Enterprise hospital information systems are very complex, mainly because there are products from various vendors all connected together for different purposes. A great deal of time is wasted switching between different systems to obtain patient information. In the example above, a lot of time could be saved if all of the relevant information about the patient’s admission was automatically displayed in the software used for reading radiology studies (instead of a two or three word summary). When it’s so difficult to gather this additional information, radiologists often end up providing a large number of possibilities instead of a definite diagnosis or a few focused differentials. This can lead to delayed diagnosis, treatment, and higher cost of care.

Show me the money

It can be frustrating for a doctor to process all the important information in a patient’s surgical history. Many EMR systems use unformatted text to store notes from physicians. Notes from different providers are often listed in tables, which can become very long after the patient has been in the hospital for a few days. A better design would allow the radiologist to display the patient’s records, including all surgeries, with dates clearly displayed as shown in Figure 4. Physicians should not have to spend precious time searching to determine a patient’s surgical history.

A mockup showing a simplified screen with a clearer layout for the information.

Figure 4: A wireframe shows a simplified EMR interface for radiologists.

In Figure 4, the large number of unnecessary tabs in the Notes section was eliminated. History and Physical Examination (H&P) and Consult notes are usually the most useful for finding information about the patient’s admission. Daily progress notes that are similar go into their own tab. The Procedure Notes are important since they provide the details about the procedures the patient has had. Everything else goes into Other Notes. Another minor, but time saving example, is an easily accessible search field. Most EMRs require the doctor to click a button to access search, an unnecessary step for a task that needs to be done innumerable times every day.

Change will be slow but inevitable. As the younger generation of physicians who grew up on technology enter practice, they are starting to demand products that are simple and easy to use. They are more open to trying novel ideas and are less fearful of the “cloud.”

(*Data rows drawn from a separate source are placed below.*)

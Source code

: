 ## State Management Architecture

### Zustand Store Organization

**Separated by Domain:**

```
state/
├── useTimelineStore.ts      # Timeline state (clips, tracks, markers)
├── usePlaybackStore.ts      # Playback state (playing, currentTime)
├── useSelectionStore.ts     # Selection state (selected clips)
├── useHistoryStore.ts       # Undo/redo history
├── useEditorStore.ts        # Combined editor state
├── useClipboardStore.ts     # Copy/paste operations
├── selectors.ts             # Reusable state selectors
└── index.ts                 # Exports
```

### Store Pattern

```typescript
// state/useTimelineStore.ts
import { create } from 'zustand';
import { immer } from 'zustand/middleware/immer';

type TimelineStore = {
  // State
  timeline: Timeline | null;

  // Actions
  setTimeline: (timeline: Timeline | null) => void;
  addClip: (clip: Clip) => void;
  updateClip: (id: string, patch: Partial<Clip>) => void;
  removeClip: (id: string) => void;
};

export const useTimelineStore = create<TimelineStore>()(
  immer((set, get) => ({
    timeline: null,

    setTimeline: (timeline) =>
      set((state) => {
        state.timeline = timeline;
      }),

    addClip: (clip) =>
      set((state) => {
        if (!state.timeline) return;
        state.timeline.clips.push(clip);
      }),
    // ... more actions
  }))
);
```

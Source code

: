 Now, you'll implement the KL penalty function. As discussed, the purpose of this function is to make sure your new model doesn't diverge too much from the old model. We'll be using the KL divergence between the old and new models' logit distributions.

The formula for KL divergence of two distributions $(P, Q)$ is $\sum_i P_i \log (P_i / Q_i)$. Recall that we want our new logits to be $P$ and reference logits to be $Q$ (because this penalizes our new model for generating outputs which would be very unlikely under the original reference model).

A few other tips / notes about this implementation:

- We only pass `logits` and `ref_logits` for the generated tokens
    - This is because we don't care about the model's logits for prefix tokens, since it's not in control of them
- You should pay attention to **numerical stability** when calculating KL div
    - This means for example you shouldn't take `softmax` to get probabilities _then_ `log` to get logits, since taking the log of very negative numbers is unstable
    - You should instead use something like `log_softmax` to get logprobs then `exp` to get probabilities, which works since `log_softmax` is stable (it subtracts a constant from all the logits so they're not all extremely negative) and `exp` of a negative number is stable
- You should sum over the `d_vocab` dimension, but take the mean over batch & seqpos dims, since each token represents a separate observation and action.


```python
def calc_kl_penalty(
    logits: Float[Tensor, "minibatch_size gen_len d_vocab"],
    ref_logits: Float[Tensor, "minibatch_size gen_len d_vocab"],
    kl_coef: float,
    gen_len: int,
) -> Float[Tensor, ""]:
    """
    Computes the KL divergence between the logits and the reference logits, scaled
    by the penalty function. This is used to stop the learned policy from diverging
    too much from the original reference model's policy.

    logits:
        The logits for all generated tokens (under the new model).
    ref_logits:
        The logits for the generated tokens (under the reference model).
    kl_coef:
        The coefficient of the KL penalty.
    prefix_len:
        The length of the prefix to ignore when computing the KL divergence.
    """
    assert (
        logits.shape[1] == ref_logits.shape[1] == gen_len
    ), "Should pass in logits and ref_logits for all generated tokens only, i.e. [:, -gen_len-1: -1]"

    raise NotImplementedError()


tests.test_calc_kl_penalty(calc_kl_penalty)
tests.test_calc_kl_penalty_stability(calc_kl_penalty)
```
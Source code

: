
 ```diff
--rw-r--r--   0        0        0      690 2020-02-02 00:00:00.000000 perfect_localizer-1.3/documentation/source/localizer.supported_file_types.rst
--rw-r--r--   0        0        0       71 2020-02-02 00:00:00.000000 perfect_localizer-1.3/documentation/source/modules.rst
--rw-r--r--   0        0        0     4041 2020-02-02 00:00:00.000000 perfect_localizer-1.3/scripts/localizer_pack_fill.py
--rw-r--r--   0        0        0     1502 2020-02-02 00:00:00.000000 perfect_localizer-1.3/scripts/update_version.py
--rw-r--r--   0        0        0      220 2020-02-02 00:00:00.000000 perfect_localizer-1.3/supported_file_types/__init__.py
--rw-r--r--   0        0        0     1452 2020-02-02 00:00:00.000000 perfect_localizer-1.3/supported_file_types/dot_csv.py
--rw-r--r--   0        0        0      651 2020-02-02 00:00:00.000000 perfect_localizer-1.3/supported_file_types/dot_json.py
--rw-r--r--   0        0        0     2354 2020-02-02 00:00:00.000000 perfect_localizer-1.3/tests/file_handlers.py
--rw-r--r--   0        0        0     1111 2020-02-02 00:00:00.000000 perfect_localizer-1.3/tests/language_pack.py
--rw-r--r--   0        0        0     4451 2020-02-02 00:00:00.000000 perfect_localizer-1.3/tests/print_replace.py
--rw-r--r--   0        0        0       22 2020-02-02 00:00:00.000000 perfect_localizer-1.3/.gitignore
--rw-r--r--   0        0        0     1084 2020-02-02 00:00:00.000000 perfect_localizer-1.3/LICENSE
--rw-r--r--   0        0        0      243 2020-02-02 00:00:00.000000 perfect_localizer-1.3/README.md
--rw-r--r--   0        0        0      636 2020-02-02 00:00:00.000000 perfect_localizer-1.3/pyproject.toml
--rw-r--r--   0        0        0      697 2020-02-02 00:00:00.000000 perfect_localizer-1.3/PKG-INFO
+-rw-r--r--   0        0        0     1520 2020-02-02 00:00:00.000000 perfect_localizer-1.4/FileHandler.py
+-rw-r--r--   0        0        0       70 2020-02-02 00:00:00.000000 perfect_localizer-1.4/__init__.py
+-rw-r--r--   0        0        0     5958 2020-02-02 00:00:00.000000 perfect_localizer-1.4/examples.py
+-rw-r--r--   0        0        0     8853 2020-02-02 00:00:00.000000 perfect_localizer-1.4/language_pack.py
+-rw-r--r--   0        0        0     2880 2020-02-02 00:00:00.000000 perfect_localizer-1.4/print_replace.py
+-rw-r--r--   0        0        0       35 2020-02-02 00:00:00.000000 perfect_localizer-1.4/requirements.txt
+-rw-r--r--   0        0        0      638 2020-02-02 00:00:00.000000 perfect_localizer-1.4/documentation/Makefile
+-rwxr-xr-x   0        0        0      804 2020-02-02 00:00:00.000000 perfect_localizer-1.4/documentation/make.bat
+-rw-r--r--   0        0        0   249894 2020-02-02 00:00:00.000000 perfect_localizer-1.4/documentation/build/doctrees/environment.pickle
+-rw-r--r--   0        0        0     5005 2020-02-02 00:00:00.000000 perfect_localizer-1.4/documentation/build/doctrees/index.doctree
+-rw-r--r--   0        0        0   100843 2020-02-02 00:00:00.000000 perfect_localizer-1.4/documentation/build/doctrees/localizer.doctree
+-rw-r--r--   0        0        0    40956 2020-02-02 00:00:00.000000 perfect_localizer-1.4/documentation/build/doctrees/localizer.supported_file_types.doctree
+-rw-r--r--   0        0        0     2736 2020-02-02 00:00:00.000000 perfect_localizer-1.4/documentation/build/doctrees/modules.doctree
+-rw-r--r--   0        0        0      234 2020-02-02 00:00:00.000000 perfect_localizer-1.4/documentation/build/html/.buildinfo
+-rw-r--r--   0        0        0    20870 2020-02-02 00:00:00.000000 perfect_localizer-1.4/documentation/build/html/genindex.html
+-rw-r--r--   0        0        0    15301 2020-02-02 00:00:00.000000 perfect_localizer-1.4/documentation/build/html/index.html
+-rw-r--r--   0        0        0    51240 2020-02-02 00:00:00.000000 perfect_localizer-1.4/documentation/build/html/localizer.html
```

Here are a few changes I believe many physicians would like to see in the future:

  • One fully interconnected cloud-based platform that handles all aspects of patient care including medical records, scheduling, billing, labs, imaging, and more.
  • A platform with dashboards and portals that shows data based on the user’s role/specialty (instead of a one-size-fits-all model that overloads you with data).
  • The ability to easily and quickly transfer patient data from one hospital/doctor to another when it’s necessary for patient care.
  • A greater focus on native mobile applications. I emphasize native because many enterprise products try to cut corners by building in slower cross-platform frameworks, which is frustrating when you have to use it hours a day for repetitive tasks.
  • Built-in intelligent decision support, rather than simply collecting and storing data. We need systems that analyze the data in real-time to help physicians make decisions. This needs to be integrated into the patient care systems for it to be truly useful.

The Next Evolution

Healthcare has come a long way in the past two decades as we moved away from paper to first generation digital platforms. New solutions or improvements on existing software must take into consideration the millions of dollars and years of time that institutions have invested to get these systems up and running. And many institutions have years of patient data stored in the proprietary databases of their current systems.

Healthcare needs more UX experts who are willing to take up the challenge of understanding complex medical workflows, the nuances of enterprise IT, and working with individuals who have been jaded by poorly designed products.

But healthcare software is ready for the next evolution: an emphasis on usability. The key to improving medical software (and healthcare as a whole) is to start integrating UX principles into the design.

Cherian, S. (2015). Physician Heal Thyself: A Doctor’s View of Healthcare Software. User Experience Magazine, 15(4).